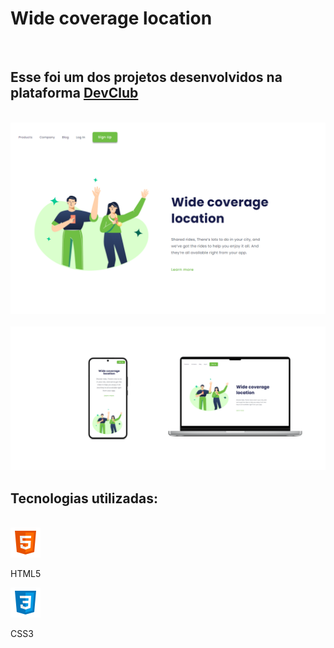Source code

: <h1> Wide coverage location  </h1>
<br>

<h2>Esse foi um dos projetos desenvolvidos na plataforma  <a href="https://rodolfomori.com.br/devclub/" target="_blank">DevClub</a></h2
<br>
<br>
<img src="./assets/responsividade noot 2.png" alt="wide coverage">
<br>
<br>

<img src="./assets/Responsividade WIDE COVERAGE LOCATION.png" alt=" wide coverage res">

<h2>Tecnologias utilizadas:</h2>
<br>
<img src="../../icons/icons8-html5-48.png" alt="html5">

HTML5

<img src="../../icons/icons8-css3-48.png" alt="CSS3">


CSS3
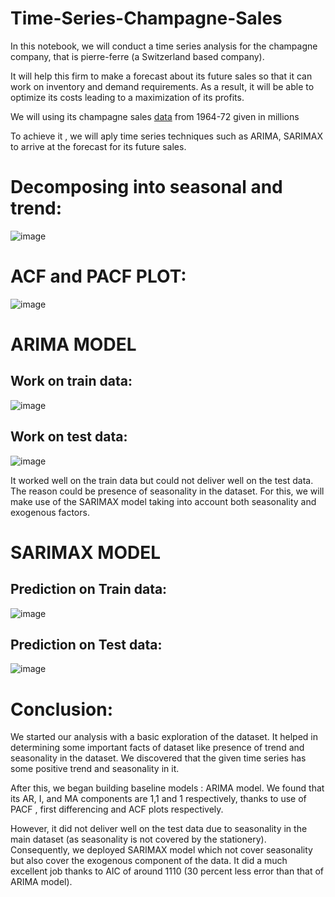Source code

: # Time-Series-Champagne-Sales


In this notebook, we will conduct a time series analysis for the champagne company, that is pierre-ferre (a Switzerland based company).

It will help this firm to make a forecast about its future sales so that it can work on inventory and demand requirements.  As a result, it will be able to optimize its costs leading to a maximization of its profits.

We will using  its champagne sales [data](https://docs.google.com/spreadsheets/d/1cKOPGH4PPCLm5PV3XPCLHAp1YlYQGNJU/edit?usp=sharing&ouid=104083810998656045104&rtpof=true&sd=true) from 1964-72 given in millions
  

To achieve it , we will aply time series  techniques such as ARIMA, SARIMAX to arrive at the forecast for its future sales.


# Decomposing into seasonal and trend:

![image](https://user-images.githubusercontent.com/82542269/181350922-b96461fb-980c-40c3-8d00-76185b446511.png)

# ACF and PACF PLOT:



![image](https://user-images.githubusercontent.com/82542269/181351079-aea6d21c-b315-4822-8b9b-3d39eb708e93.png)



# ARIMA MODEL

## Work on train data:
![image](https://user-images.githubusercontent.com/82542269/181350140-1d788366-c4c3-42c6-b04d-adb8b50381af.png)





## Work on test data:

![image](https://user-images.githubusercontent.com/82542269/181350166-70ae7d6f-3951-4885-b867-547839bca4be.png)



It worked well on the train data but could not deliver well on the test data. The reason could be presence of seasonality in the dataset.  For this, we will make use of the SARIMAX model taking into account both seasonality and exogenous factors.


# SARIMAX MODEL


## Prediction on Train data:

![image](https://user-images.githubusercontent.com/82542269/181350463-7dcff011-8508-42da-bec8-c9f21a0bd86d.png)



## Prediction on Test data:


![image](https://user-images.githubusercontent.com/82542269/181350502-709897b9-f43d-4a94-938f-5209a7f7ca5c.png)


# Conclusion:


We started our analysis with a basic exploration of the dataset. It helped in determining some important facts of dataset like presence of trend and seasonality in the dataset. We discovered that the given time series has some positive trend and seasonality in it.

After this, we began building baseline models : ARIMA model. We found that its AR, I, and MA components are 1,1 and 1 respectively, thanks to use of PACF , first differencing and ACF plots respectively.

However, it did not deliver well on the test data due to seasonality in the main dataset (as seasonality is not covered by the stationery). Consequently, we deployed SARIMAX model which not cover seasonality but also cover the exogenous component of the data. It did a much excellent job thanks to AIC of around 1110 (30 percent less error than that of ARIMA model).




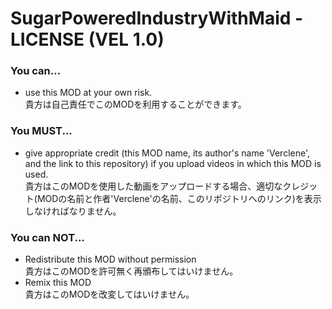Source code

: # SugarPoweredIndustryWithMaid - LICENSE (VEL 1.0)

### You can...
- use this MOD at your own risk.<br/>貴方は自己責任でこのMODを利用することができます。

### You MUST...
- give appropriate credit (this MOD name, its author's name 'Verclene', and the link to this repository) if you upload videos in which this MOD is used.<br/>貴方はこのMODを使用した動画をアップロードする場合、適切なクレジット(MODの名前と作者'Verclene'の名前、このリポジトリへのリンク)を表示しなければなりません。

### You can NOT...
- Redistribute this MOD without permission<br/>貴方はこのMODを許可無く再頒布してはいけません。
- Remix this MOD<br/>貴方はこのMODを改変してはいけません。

##############################

■ Exercise ■
Among the lines of the data, find every one that holds "presence" and copy it.

■ Answer space ■
It worked well on the train data but could not deliver well on the test data. The reason could be presence of seasonality in the dataset.  For this, we will make use of the SARIMAX model taking into account both seasonality and exogenous factors.
We started our analysis with a basic exploration of the dataset. It helped in determining some important facts of dataset like presence of trend and seasonality in the dataset. We discovered that the given time series has some positive trend and seasonality in it.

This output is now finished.